— Task to complete —
Quote every line of the data below as it stands, omitting pictures.
** Recorded data follows **
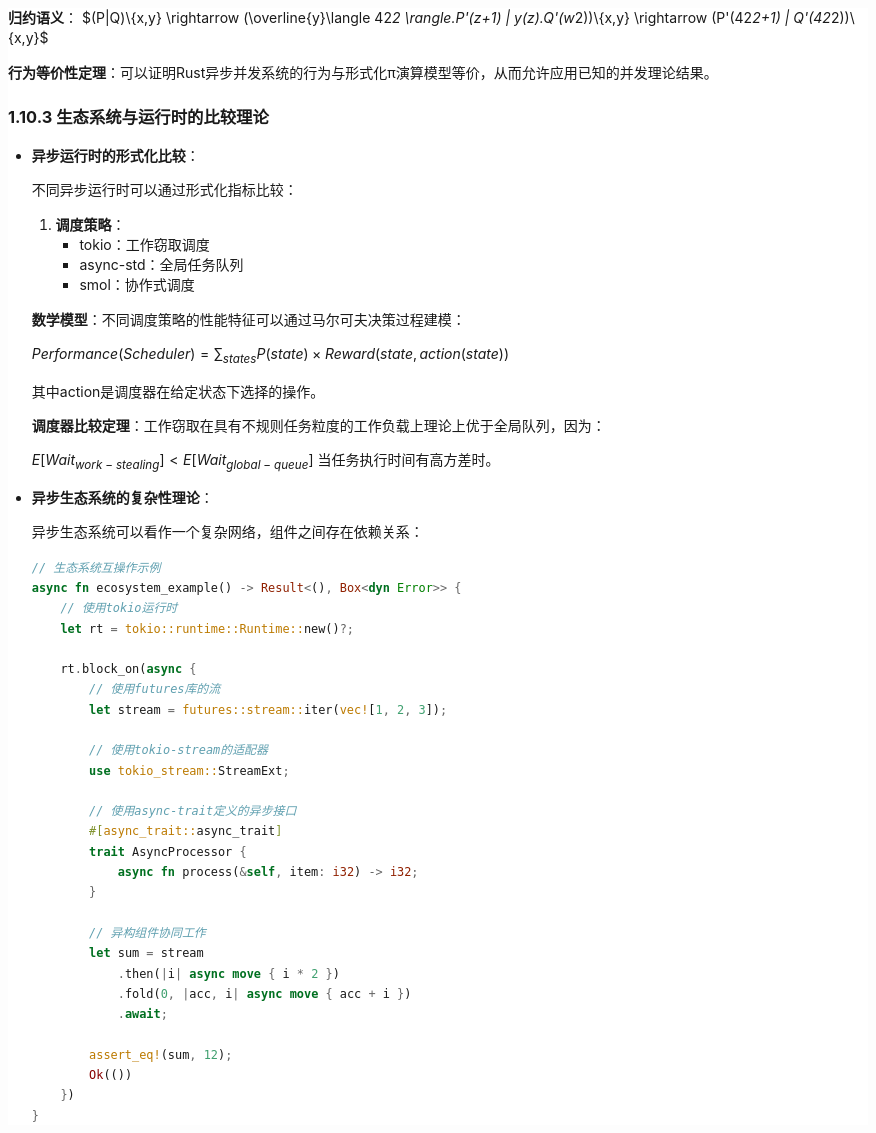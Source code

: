   **归约语义**：
  $(P|Q)\\{x,y\} \rightarrow (\overline{y}\langle 42*2 \rangle.P'(z+1) | y(z).Q'(w*2))\\{x,y\} \rightarrow (P'(42*2+1) | Q'(42*2))\\{x,y\}$
  
  **行为等价性定理**：可以证明Rust异步并发系统的行为与形式化π演算模型等价，从而允许应用已知的并发理论结果。

### 1.10.3 生态系统与运行时的比较理论

- **异步运行时的形式化比较**：
  
  不同异步运行时可以通过形式化指标比较：
  
  1. **调度策略**：
     - tokio：工作窃取调度
     - async-std：全局任务队列
     - smol：协作式调度
  
  **数学模型**：不同调度策略的性能特征可以通过马尔可夫决策过程建模：
  
  $Performance(Scheduler) = \sum_{states} P(state) \times Reward(state, action(state))$
  
  其中action是调度器在给定状态下选择的操作。
  
  **调度器比较定理**：工作窃取在具有不规则任务粒度的工作负载上理论上优于全局队列，因为：
  
  $E[Wait_{work-stealing}] < E[Wait_{global-queue}]$ 当任务执行时间有高方差时。

- **异步生态系统的复杂性理论**：
  
  异步生态系统可以看作一个复杂网络，组件之间存在依赖关系：
  
  ```rust
  // 生态系统互操作示例
  async fn ecosystem_example() -> Result<(), Box<dyn Error>> {
      // 使用tokio运行时
      let rt = tokio::runtime::Runtime::new()?;
  
      rt.block_on(async {
          // 使用futures库的流
          let stream = futures::stream::iter(vec![1, 2, 3]);
  
          // 使用tokio-stream的适配器
          use tokio_stream::StreamExt;
  
          // 使用async-trait定义的异步接口
          #[async_trait::async_trait]
          trait AsyncProcessor {
              async fn process(&self, item: i32) -> i32;
          }
  
          // 异构组件协同工作
          let sum = stream
              .then(|i| async move { i * 2 })
              .fold(0, |acc, i| async move { acc + i })
              .await;
  
          assert_eq!(sum, 12);
          Ok(())
      })
  }
  ```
** End of Recorded data **
— Response to the exercise —
Source code

:   **归约语义**：
  $(P|Q)\\{x,y\} \rightarrow (\overline{y}\langle 42*2 \rangle.P'(z+1) | y(z).Q'(w*2))\\{x,y\} \rightarrow (P'(42*2+1) | Q'(42*2))\\{x,y\}$
  
  **行为等价性定理**：可以证明Rust异步并发系统的行为与形式化π演算模型等价，从而允许应用已知的并发理论结果。

### 1.10.3 生态系统与运行时的比较理论

- **异步运行时的形式化比较**：
  
  不同异步运行时可以通过形式化指标比较：
  
  1. **调度策略**：
     - tokio：工作窃取调度
     - async-std：全局任务队列
     - smol：协作式调度
  
  **数学模型**：不同调度策略的性能特征可以通过马尔可夫决策过程建模：
  
  $Performance(Scheduler) = \sum_{states} P(state) \times Reward(state, action(state))$
  
  其中action是调度器在给定状态下选择的操作。
  
  **调度器比较定理**：工作窃取在具有不规则任务粒度的工作负载上理论上优于全局队列，因为：
  
  $E[Wait_{work-stealing}] < E[Wait_{global-queue}]$ 当任务执行时间有高方差时。

- **异步生态系统的复杂性理论**：
  
  异步生态系统可以看作一个复杂网络，组件之间存在依赖关系：
  
  ```rust
  // 生态系统互操作示例
  async fn ecosystem_example() -> Result<(), Box<dyn Error>> {
      // 使用tokio运行时
      let rt = tokio::runtime::Runtime::new()?;
  
      rt.block_on(async {
          // 使用futures库的流
          let stream = futures::stream::iter(vec![1, 2, 3]);
  
          // 使用tokio-stream的适配器
          use tokio_stream::StreamExt;
  
          // 使用async-trait定义的异步接口
          #[async_trait::async_trait]
          trait AsyncProcessor {
              async fn process(&self, item: i32) -> i32;
          }
  
          // 异构组件协同工作
          let sum = stream
              .then(|i| async move { i * 2 })
              .fold(0, |acc, i| async move { acc + i })
              .await;
  
          assert_eq!(sum, 12);
          Ok(())
      })
  }
  ```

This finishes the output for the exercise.